Prabhu et al. [20] presented an FPGA based scalable fixed point QRD architecture centered on given Rotation algorithm.This suggested QRD core utilized an effectual pipelined and unfolded 2D MAC based systolic array architecture with DPR (dynamic partial reconfiguration) ability. While functioning at a frequency 49% larger than the prevailing boundary cell architectures, an improved LUT centered Newton–Raphson method was suggested for determining square root and also inverse square root which assisted in decreasing the area by seventy-one percentage and also latency by fifty percent. The scalability of the QRD core was accomplished using DPR which results in the decline in dynamic power and area utilization as contrasted with a static implementation. The evaluation outcomes showed a decline in power, area, and latency as contrasted with CORDIC based architectures. The proposed scalable QRD core was utilized for executing a high-performance adaptive equalizer(QRD-RLS Algorithm) utilized in mobile receiver’s and the assessment was conducted by transferring BPSK symbols in its training mode.

Vipin et al. [21] presented an fully automated framework (CoPR) for implementing Partial Reconfiguration centered adaptive hardware systems on Zynq family of hybrid FPGAs. The designer specified a group of valid configurations encompassing hardware modules. CoPR automated partitioning of modules into regions, floor planning on the FPGA fabric, as well as the generation of partial bitstreams. The runtime framework offered an abstracted view of system configuration through an API that allowed the designer to focus on adaptation software without considering details of the underlying hardware. They have shown an example cognitive radio application to demonstrate the effectiveness of CoPR.

3 Proposed Methodology

Lately, by utilizing a reconfigurable platform with custom-made hardware or software, a few applications are created.
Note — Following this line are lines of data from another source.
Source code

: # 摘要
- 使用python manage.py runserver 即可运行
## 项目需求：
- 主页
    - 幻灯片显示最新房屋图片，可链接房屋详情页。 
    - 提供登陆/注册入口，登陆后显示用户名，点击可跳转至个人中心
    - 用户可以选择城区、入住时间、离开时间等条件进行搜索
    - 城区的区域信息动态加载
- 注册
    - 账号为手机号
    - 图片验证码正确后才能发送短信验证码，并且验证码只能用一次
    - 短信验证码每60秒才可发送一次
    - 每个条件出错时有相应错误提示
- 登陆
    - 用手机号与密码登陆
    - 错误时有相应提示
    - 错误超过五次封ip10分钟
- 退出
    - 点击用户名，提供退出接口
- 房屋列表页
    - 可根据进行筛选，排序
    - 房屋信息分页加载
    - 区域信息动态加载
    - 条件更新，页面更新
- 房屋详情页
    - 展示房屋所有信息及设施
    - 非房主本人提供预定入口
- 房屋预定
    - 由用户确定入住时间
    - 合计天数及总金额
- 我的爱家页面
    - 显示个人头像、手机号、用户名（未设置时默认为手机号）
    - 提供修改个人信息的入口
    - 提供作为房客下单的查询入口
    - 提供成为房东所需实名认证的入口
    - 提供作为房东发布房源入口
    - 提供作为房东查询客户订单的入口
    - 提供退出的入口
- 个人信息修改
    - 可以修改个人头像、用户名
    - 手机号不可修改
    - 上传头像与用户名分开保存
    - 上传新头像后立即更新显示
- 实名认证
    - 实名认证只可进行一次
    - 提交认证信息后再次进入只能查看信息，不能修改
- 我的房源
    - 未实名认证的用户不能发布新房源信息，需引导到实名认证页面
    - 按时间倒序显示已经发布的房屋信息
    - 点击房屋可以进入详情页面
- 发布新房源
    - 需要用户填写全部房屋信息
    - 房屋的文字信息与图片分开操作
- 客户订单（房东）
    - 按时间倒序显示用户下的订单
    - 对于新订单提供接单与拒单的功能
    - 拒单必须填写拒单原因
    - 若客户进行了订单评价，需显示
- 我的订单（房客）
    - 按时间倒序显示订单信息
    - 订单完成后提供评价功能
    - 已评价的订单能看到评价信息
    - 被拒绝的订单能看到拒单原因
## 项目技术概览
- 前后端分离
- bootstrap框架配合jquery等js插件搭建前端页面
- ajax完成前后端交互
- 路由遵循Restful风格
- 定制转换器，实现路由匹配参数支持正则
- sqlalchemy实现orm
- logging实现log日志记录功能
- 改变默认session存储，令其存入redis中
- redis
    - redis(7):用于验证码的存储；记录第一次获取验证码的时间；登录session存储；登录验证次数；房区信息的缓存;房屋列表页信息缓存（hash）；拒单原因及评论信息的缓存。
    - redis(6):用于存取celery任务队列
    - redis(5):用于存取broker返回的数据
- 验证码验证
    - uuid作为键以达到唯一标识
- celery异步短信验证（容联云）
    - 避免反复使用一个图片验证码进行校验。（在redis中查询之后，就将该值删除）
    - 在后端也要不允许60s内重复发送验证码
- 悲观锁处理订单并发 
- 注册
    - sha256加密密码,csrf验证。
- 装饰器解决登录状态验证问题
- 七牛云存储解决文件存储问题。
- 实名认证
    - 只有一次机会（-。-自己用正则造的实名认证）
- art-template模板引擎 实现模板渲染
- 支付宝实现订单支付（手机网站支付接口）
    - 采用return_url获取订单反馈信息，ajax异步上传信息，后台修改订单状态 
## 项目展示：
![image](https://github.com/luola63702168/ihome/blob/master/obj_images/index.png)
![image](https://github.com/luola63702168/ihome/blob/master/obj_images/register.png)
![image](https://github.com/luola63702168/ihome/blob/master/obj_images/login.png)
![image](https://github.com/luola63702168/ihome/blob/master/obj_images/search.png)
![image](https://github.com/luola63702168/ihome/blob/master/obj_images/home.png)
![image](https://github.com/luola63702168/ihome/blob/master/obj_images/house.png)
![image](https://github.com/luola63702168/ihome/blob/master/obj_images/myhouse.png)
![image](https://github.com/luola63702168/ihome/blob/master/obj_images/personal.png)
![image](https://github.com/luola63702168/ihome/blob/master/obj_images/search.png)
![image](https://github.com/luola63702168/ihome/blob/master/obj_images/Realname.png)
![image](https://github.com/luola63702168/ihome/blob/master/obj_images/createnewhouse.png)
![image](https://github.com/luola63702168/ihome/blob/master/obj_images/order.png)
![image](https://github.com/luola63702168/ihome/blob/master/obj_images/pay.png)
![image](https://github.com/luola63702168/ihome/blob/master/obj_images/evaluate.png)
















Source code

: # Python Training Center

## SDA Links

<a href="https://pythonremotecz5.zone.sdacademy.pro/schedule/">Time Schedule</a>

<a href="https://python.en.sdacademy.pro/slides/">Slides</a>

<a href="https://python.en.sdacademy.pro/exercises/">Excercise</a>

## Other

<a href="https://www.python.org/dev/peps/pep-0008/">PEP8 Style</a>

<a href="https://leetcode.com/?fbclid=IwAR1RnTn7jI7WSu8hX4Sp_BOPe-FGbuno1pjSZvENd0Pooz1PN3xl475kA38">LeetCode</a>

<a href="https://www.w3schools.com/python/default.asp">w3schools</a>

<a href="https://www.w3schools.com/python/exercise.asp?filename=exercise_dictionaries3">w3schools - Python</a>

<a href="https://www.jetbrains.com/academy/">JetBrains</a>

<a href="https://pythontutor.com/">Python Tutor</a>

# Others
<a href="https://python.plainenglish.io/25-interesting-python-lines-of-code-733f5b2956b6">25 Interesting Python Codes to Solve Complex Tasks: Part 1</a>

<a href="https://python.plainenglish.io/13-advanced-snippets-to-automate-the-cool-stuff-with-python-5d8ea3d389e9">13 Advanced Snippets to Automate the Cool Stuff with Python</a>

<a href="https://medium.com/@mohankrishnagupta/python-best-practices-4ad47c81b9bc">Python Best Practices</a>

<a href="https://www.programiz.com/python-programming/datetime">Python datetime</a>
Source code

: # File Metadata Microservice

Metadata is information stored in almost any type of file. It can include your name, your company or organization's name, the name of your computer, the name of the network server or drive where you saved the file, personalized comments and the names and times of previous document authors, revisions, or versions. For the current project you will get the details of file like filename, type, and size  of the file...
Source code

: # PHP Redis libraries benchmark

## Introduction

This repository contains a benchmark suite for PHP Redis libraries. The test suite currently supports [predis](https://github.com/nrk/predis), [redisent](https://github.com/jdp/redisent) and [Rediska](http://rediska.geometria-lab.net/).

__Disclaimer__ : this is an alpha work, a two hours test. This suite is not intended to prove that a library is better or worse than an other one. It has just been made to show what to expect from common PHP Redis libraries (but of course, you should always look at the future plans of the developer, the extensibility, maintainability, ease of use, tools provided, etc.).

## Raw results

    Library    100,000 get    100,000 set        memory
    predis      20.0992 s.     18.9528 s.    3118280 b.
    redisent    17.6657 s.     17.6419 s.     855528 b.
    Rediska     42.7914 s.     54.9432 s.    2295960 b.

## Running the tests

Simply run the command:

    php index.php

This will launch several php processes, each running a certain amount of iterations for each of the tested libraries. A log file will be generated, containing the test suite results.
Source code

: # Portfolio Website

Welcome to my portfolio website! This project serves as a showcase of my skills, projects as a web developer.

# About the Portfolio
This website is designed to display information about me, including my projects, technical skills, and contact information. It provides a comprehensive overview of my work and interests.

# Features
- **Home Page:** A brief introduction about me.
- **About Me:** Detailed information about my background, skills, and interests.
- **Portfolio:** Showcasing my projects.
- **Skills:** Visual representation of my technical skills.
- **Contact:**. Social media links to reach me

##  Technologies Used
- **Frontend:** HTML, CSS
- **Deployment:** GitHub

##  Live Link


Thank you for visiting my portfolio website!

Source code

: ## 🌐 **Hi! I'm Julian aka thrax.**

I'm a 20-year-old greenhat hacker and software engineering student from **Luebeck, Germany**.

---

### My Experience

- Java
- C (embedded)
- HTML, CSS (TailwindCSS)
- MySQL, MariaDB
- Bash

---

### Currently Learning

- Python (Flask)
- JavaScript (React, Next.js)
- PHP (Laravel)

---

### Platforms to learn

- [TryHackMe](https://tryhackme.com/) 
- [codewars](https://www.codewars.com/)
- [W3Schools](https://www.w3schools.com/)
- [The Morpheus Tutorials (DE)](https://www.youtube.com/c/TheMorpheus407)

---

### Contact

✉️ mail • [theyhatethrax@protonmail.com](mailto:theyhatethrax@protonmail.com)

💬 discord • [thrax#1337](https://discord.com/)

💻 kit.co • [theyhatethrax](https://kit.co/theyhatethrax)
In this elevated area, by reutilizing the configuration, the redesigning process can well be evaded. FPGA stands one amongst the essential system utilized in reconfiguration to enhances performance and to diminish the variables that to encompass a superior accuracy. Here, proposed a DPR of a configurable multi-mode memory controller (MMMC) and modules to fulfill various applications with various memory necessities and to enhance framework bus usage. Figure 1 depicts the proposed DPR based multimode memory controller. The proposed DPR of a configurable multi-mode memory controller (MMMC), also called Internal Configuration Access Port (ICAP) and modules have been shown in Fig. 1. The proposed architecture counts upon DPR. With DPR, it is possible to execute diverse circuits that are not essential meanwhile, and that doesn’t work simultaneously, on the same FPGA zone. This area is by and large called the reconfigurable region (RR). At whatever point the designer needs to change the applied circuit, a sum of time is anticipated to modify the configuration memory at run-time moreover this is identified as the reconfiguration time. The subsystem that plays out the reconfiguration is termed as the reconfiguration supervisor furthermore is primarily executed in software.

Fig. 1

Proposed DPR

3.1 General Structure of Partial Reconfiguration

DPR is a component of modern FPGAs that permits the adjustment of a working FPGA. Partial bitstreams can well be stacked into the FPGA to reconfigure chose areas, without bargaining the functionality of different elements of the device. A framework that utilizes DPR can be thoughtfully separated into a static element as well as a dynamic element. The static part is configured just the once at boot-time with a complete bitstream. The dynamic section can well be reconfigured numerous times amid run-time with various partial bitstreams and it might comprise of some independent reconfigurable areas. At the point when a bitstream stands stacked into the FPGA, it is put away in a static RAM called configuration memory. The element of this memory characterizes the hardware configuration actualized in the FPGA. In this manner, by composing a partial bitstream into the reconfiguration memory, the hardware framework applied in the FPGA stands powerfully modified.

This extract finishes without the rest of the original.